Task to complete - For each entry below, please return its exact wording and leave out any picture.

Records provided -

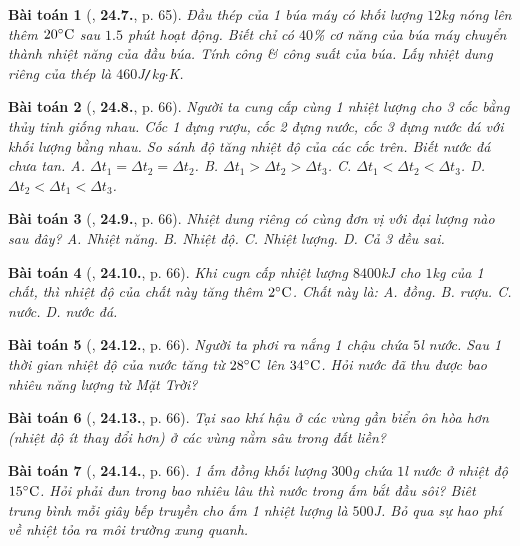 \documentclass{article}
\numberwithin{equation}{section}
\newtheorem{baitoan}{Bài toán}
\begin{document}
\begin{baitoan}[\cite{SBT_Vat_Ly_8}, \textbf{24.7.}, p. 65]
	Đầu thép của 1 búa máy có khối lượng $12$\emph{kg} nóng lên thêm $20^\circ{\rm C}$ sau $1.5$ phút hoạt động. Biết chỉ có $40$\% cơ năng của búa máy chuyển thành nhiệt năng của đầu búa. Tính công \& công suất của búa. Lấy nhiệt dung riêng của thép là $460$\emph{J\texttt{/}kg$\cdot$K}.
\end{baitoan}

\begin{baitoan}[\cite{SBT_Vat_Ly_8}, \textbf{24.8.}, p. 66]
	Người ta cung cấp cùng 1 nhiệt lượng cho 3 cốc bằng thủy tinh giống nhau. Cốc 1 đựng rượu, cốc 2 đựng nước, cốc 3 đựng nước đá với khối lượng bằng nhau. So sánh độ tăng nhiệt độ của các cốc trên. Biết nước đá chưa tan. {\sf A.} $\Delta t_1 = \Delta t_2 = \Delta t_2$. {\sf B.} $\Delta t_1 > \Delta t_2 > \Delta t_3$. {\sf C.} $\Delta t_1 < \Delta t_2 < \Delta t_3$. {\sf D.} $\Delta t_2 < \Delta t_1 < \Delta t_3$.
\end{baitoan}

\begin{baitoan}[\cite{SBT_Vat_Ly_8}, \textbf{24.9.}, p. 66]
	Nhiệt dung riêng có cùng đơn vị với đại lượng nào sau đây? {\sf A.} Nhiệt năng. {\sf B.} Nhiệt độ. {\sf C.} Nhiệt lượng. {\sf D.} Cả 3 đều sai.
\end{baitoan}

\begin{baitoan}[\cite{SBT_Vat_Ly_8}, \textbf{24.10.}, p. 66]
	Khi cugn cấp nhiệt lượng $8400$\emph{kJ} cho $1$\emph{kg} của 1 chất, thì nhiệt độ của chất này tăng thêm $2^\circ{\rm C}$. Chất này là: {\sf A.} đồng. {\sf B.} rượu. {\sf C.} nước. {\sf D.} nước đá.
\end{baitoan}

\begin{baitoan}[\cite{SBT_Vat_Ly_8}, \textbf{24.12.}, p. 66]
	Người ta phơi ra nắng 1 chậu chứa $5$\emph{l} nước. Sau 1 thời gian nhiệt độ của nước tăng từ $28^\circ{\rm C}$ lên $34^\circ{\rm C}$. Hỏi nước đã thu được bao nhiêu năng lượng từ Mặt Trời?
\end{baitoan}

\begin{baitoan}[\cite{SBT_Vat_Ly_8}, \textbf{24.13.}, p. 66]
	Tại sao khí hậu ở các vùng gần biển ôn hòa hơn (nhiệt độ ít thay đổi hơn) ở các vùng nằm sâu trong đất liền?
\end{baitoan}

\begin{baitoan}[\cite{SBT_Vat_Ly_8}, \textbf{24.14.}, p. 66]
	1 ấm đồng khối lượng $300$\emph{g} chứa $1$\emph{l} nước ở nhiệt độ $15^\circ{\rm C}$. Hỏi phải đun trong bao nhiêu lâu thì nước trong ấm bắt đầu sôi? Biêt trung bình mỗi giây bếp truyền cho ấm 1 nhiệt lượng là $500$\emph{J}. Bỏ qua sự hao phí về nhiệt tỏa ra môi trường xung quanh.
\end{baitoan}
\end{document}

Solved exercise -
 \documentclass{article}
\numberwithin{equation}{section}
\newtheorem{baitoan}{Bài toán}
\begin{document}
\begin{baitoan}[\cite{SBT_Vat_Ly_8}, \textbf{24.7.}, p. 65]
	Đầu thép của 1 búa máy có khối lượng $12$\emph{kg} nóng lên thêm $20^\circ{\rm C}$ sau $1.5$ phút hoạt động. Biết chỉ có $40$\% cơ năng của búa máy chuyển thành nhiệt năng của đầu búa. Tính công \& công suất của búa. Lấy nhiệt dung riêng của thép là $460$\emph{J\texttt{/}kg$\cdot$K}.
\end{baitoan}

\begin{baitoan}[\cite{SBT_Vat_Ly_8}, \textbf{24.8.}, p. 66]
	Người ta cung cấp cùng 1 nhiệt lượng cho 3 cốc bằng thủy tinh giống nhau. Cốc 1 đựng rượu, cốc 2 đựng nước, cốc 3 đựng nước đá với khối lượng bằng nhau. So sánh độ tăng nhiệt độ của các cốc trên. Biết nước đá chưa tan. {\sf A.} $\Delta t_1 = \Delta t_2 = \Delta t_2$. {\sf B.} $\Delta t_1 > \Delta t_2 > \Delta t_3$. {\sf C.} $\Delta t_1 < \Delta t_2 < \Delta t_3$. {\sf D.} $\Delta t_2 < \Delta t_1 < \Delta t_3$.
\end{baitoan}

\begin{baitoan}[\cite{SBT_Vat_Ly_8}, \textbf{24.9.}, p. 66]
	Nhiệt dung riêng có cùng đơn vị với đại lượng nào sau đây? {\sf A.} Nhiệt năng. {\sf B.} Nhiệt độ. {\sf C.} Nhiệt lượng. {\sf D.} Cả 3 đều sai.
\end{baitoan}

\begin{baitoan}[\cite{SBT_Vat_Ly_8}, \textbf{24.10.}, p. 66]
	Khi cugn cấp nhiệt lượng $8400$\emph{kJ} cho $1$\emph{kg} của 1 chất, thì nhiệt độ của chất này tăng thêm $2^\circ{\rm C}$. Chất này là: {\sf A.} đồng. {\sf B.} rượu. {\sf C.} nước. {\sf D.} nước đá.
\end{baitoan}

\begin{baitoan}[\cite{SBT_Vat_Ly_8}, \textbf{24.12.}, p. 66]
	Người ta phơi ra nắng 1 chậu chứa $5$\emph{l} nước. Sau 1 thời gian nhiệt độ của nước tăng từ $28^\circ{\rm C}$ lên $34^\circ{\rm C}$. Hỏi nước đã thu được bao nhiêu năng lượng từ Mặt Trời?
\end{baitoan}

\begin{baitoan}[\cite{SBT_Vat_Ly_8}, \textbf{24.13.}, p. 66]
	Tại sao khí hậu ở các vùng gần biển ôn hòa hơn (nhiệt độ ít thay đổi hơn) ở các vùng nằm sâu trong đất liền?
\end{baitoan}

\begin{baitoan}[\cite{SBT_Vat_Ly_8}, \textbf{24.14.}, p. 66]
	1 ấm đồng khối lượng $300$\emph{g} chứa $1$\emph{l} nước ở nhiệt độ $15^\circ{\rm C}$. Hỏi phải đun trong bao nhiêu lâu thì nước trong ấm bắt đầu sôi? Biêt trung bình mỗi giây bếp truyền cho ấm 1 nhiệt lượng là $500$\emph{J}. Bỏ qua sự hao phí về nhiệt tỏa ra môi trường xung quanh.
\end{baitoan}
\end{document}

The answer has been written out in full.